What the task asks:
When you reach the line containing "## 🧑‍⚕️ Doctors Available" in the entries below, start writing out each line exactly, and stop after the line containing "- **Backend:** Next.js Serverless API Routes".

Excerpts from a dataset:
________________________________________

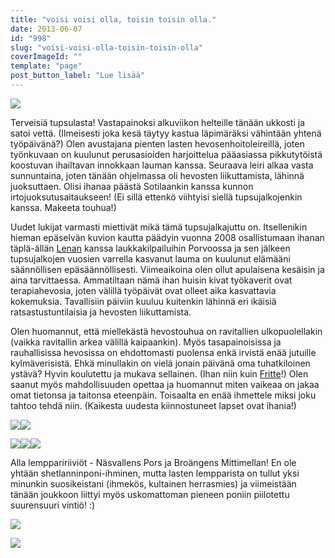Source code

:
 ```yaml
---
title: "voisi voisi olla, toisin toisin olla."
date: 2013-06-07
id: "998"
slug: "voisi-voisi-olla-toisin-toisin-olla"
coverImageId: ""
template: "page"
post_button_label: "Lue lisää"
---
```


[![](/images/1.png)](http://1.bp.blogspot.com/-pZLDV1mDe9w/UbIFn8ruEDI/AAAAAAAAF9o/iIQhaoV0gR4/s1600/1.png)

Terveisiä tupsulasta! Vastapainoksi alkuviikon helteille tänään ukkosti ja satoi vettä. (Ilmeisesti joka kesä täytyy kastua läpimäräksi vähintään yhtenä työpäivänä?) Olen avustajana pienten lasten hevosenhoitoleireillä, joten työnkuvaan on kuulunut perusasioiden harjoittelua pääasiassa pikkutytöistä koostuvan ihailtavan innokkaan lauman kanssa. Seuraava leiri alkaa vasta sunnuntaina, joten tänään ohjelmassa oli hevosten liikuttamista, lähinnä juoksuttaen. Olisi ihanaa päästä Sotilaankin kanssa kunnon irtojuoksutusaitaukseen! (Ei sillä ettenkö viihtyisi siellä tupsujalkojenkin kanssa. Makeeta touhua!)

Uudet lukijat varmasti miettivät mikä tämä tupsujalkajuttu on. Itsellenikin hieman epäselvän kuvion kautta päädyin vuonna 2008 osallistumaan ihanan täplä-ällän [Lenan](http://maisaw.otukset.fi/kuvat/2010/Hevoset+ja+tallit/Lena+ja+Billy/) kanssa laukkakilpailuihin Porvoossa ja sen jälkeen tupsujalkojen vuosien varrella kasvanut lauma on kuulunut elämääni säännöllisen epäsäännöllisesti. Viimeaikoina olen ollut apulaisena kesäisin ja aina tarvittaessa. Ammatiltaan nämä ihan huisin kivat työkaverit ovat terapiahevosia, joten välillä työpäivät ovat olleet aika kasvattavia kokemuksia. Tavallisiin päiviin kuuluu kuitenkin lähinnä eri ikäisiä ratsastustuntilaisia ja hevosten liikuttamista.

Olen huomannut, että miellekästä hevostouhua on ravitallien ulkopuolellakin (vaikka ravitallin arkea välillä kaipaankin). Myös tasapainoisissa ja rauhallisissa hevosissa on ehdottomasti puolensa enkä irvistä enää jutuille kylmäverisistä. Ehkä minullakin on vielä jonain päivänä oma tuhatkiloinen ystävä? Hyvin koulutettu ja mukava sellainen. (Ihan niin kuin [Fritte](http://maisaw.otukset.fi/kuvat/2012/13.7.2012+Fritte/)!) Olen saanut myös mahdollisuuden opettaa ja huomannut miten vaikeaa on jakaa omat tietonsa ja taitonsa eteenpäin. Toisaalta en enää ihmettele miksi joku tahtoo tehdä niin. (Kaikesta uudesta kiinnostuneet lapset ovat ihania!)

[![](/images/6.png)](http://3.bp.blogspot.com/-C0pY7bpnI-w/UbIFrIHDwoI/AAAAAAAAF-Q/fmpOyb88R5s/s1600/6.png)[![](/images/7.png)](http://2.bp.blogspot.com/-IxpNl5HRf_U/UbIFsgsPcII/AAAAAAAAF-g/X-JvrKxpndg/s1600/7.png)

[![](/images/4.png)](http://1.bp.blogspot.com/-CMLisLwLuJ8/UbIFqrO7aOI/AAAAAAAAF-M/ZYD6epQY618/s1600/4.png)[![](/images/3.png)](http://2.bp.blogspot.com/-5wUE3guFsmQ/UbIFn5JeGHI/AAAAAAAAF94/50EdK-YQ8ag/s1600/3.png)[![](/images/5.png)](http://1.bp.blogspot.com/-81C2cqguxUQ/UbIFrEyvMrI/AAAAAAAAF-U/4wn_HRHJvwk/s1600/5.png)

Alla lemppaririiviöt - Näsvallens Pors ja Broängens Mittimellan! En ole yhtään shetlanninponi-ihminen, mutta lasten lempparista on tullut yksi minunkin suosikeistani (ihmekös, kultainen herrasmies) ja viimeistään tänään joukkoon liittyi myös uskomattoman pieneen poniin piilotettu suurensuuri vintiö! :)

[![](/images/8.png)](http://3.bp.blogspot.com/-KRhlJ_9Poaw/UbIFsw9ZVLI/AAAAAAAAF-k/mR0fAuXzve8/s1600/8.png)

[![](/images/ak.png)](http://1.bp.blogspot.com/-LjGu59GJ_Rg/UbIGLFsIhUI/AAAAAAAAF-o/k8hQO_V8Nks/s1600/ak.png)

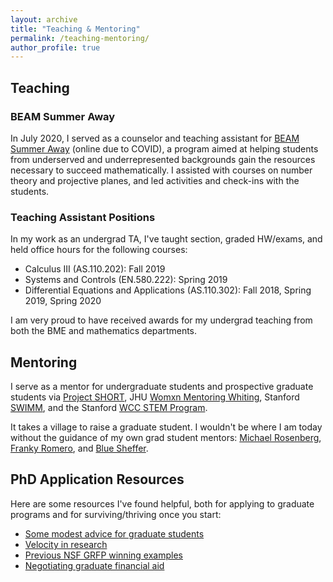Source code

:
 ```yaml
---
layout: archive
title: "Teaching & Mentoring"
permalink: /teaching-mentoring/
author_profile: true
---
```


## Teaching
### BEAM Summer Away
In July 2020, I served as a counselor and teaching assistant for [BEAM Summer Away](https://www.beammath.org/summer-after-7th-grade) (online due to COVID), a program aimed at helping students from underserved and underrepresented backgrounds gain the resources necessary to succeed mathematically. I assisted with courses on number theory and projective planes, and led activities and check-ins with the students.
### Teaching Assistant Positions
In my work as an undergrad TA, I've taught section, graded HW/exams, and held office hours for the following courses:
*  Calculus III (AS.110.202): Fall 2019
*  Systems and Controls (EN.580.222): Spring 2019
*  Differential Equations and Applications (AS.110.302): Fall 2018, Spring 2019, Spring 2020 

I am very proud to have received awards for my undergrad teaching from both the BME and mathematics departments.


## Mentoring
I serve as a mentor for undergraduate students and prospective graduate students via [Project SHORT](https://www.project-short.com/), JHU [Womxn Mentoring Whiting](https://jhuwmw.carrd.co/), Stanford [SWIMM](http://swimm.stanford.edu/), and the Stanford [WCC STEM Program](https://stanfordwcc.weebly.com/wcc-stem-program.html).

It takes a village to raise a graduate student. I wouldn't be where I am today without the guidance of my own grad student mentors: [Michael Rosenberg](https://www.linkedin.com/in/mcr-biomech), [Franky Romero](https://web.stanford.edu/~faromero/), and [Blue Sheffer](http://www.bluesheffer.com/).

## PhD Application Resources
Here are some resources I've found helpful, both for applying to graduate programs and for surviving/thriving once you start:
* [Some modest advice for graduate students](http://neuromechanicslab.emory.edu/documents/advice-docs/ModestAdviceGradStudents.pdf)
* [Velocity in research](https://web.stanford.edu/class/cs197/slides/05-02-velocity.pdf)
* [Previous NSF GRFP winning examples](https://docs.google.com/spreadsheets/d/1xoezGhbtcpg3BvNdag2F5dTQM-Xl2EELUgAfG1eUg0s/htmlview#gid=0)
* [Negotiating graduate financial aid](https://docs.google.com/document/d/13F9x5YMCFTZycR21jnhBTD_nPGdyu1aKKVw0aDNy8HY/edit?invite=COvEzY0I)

________________________________________

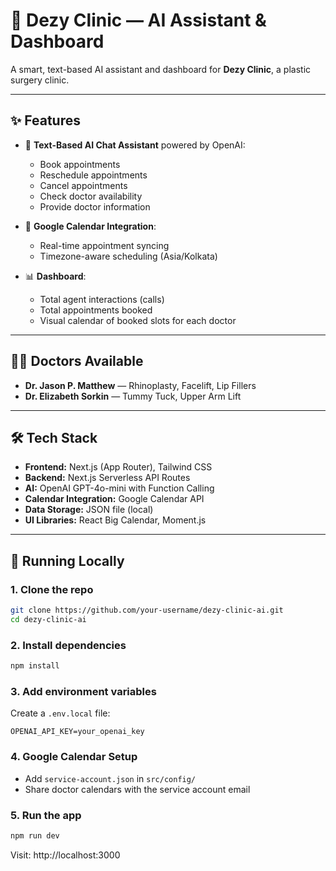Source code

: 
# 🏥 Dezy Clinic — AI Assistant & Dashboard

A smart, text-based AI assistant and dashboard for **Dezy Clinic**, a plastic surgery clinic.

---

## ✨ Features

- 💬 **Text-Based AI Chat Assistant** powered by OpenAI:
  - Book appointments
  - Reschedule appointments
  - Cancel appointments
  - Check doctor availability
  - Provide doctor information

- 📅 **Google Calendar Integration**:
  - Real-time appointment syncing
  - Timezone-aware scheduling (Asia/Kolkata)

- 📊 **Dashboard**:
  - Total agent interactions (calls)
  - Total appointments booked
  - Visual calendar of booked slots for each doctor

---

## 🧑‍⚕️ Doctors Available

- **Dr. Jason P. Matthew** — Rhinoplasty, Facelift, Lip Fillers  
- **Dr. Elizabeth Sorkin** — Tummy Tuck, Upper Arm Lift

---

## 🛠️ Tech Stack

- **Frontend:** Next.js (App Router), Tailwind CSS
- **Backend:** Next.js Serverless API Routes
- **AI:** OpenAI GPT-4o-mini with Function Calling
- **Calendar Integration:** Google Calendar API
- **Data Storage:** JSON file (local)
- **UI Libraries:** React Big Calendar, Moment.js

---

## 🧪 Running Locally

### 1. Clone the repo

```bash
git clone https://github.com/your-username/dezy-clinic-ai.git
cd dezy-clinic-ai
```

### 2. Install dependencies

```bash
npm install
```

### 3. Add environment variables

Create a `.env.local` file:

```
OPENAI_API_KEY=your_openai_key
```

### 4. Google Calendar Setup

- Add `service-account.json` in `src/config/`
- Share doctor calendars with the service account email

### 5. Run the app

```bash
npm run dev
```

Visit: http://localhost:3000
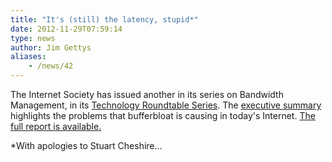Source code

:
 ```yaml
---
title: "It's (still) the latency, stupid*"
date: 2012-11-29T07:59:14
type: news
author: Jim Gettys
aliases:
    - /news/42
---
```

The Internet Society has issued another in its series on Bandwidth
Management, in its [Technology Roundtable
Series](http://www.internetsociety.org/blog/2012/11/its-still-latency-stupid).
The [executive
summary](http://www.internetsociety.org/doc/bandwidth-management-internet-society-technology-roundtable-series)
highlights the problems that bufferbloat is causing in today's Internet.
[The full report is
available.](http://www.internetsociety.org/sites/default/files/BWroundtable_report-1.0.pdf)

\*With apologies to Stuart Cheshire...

________________________________________

Answer box:
## 🧑‍⚕️ Doctors Available

- **Dr. Jason P. Matthew** — Rhinoplasty, Facelift, Lip Fillers  
- **Dr. Elizabeth Sorkin** — Tummy Tuck, Upper Arm Lift

---

## 🛠️ Tech Stack

- **Frontend:** Next.js (App Router), Tailwind CSS
- **Backend:** Next.js Serverless API Routes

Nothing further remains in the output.